WSUP’s work in providing water and sanitation services to the urban poor takes place in contexts with complex formal and informal land ownership arrangements. Drawing on WSUP’s experience in the African Cities for the Future (ACF) programme, this Topic Brief gives an overview of these challenges and discusses solutions that have been developed within the ACF programme. The Topic Brief also offers practical guidance on this issue for programme managers.
Community engagement in water and sanitation service delivery is key for ensuring project sustainability and accountability. This Topic Brief looks at community engagement approaches used by WSUP in three cities within the African Cities for the Future (ACF) programme: Antananarivo (Madagascar), Kumasi (Ghana) and Maputo (Mozambique). The specific focus is on ways to encourage community involvement in the design of water supply and sanitation projects, and ways in which service providers can elicit input and feedback from people living in low-income communities.
This Topic Brief draws on WSUP’s experience in the six-city African Cities for the Future (ACF) programme to illustrate ways of dealing with the challenges that arise when developing contracts between large and small service providers in the urban setting. The Topic Brief gives practical guidance for programme managers on how to make contracts of this type more effective and more enforceable.

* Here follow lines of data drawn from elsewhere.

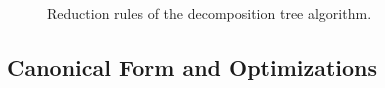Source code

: \begin{figure}[h!]
\begin{center}
{
}
\caption{Reduction rules of the decomposition tree algorithm.}
\label{fig:rules}
\end{center}
\end{figure}

\subsection{Canonical Form and Optimizations}
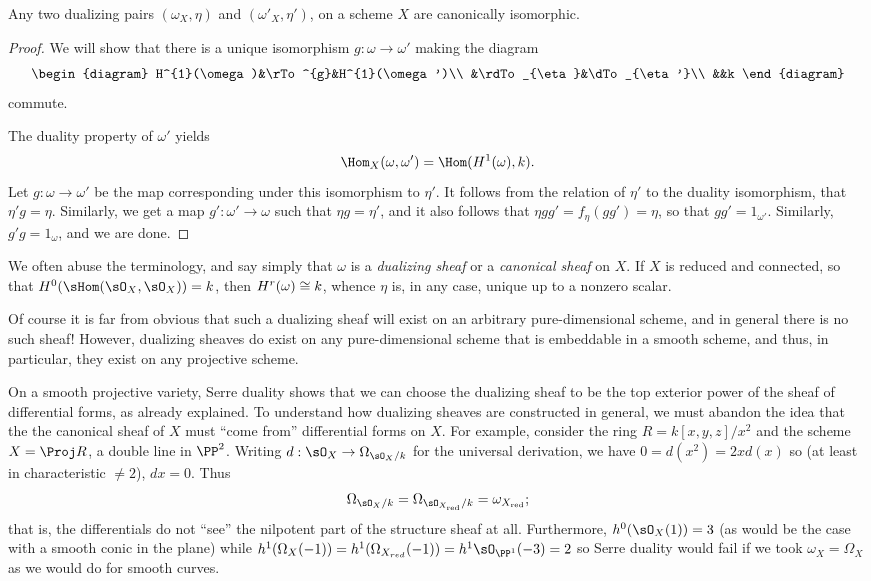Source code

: \begin{proposition} Any two dualizing pairs $(\omega_{X}, \eta)$ and $(\omega'_{X}, \eta')$, on a scheme $X$ are canonically isomorphic.
\end{proposition}

\begin{proof}
We will show that there is a unique isomorphism $g: \omega\to \omega'$ making the diagram
$$
\begin{diagram}
 H^{1}(\omega)&\rTo^{g}&H^{1}(\omega')\\
 &\rdTo_{\eta}&\dTo_{\eta'}\\
 &&k
\end{diagram}
$$
commute. 

 The duality property of $\omega'$ yields
$$
\Hom_{X}(\omega, \omega')  = \Hom(\HH^{1}(\omega), k).
$$
Let $g: \omega \to \omega'$ be the map corresponding under this isomorphism to $\eta'$. It follows from the relation of $\eta'$ to the duality isomorphism, that 
$\eta'g = \eta$. Similarly, we get a map $g':\omega'\to \omega$ such that
$\eta g = \eta'$, and it also follows that $\eta gg' = f_{\eta}(gg') =  \eta$, so that
$gg' = 1_{\omega'}$. Similarly, $g'g = 1_{\omega}$, and we are done.
\end{proof}
 
We often abuse the terminology, and say simply that $\omega$ is a \emph{dualizing sheaf} or a \emph {canonical sheaf} on $X$. If $X$ is reduced and connected, so that $\HH^{0} (\sHom(\sO_{X} , \sO_{X})) = k$, then
${H}^{r}(\omega) \cong k$, whence $\eta$ is, in any case, unique up to a nonzero scalar. 

Of course it is far from obvious that such a dualizing sheaf will exist on an arbitrary pure-dimensional scheme, and in general there is no such sheaf! However, dualizing sheaves do exist on any pure-dimensional scheme that is embeddable in a smooth scheme, and thus, in particular, they exist on any projective scheme.

On a smooth projective variety, Serre duality shows that we can choose the dualizing sheaf to be the top exterior power of the sheaf of differential forms, as already explained. To understand how dualizing sheaves are constructed in general, we must abandon the idea that the the canonical sheaf of $X$ must ``come from'' differential forms on $X$. For example, consider the ring $R = k[x,y,z]/x^{2}$ and the scheme $X = \Proj R$, a double line in $\PP^{2}$. Writing $d: \sO_{X}\to \Omega_{\sO_{X}/k}$ for the universal derivation, we have $0 = d(x^{2}) = 2xd(x)$ so (at least in characteristic $\neq 2$), $dx = 0$. Thus 
\def\red{{\rm red}}
$$
\Omega_{\sO_{X}/k} = \Omega_{\sO_{X_{\red}}/k} = \omega_{X_{\red}};
$$ 
that is, the differentials do not ``see'' the nilpotent part of the structure sheaf at all. Furthermore, 
$
h^{0}(\sO_{X}(1)) = 3
$
(as would be the case with a smooth conic in the plane)
while 
$
h^{1}(\Omega_{X} (-1)) = h^{1}(\Omega_{X_{red}} (-1)) = h^{1}\sO_{\PP^{1}}(-3) = 2
$
so Serre duality would fail if we took $\omega_{X} = \Omega_{X}$ as we would do for smooth curves.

A clear distinction is generally made between community and private management of water and sanitation services to reflect the different motivations, values, attitudes and approaches generally associated with each type of provider.
WSUP often seeks to go beyond this “community” versus “private” dichotomy, to try to get “the best of both worlds”. In this Topic Brief, the approaches used by WSUP in Nairobi, Kumasi and Antananarivo under the African Cities for the Future (ACF) programme are examined from this perspective of blending community and private management models. The Topic Brief concludes with practical guidance on this issue for programme managers.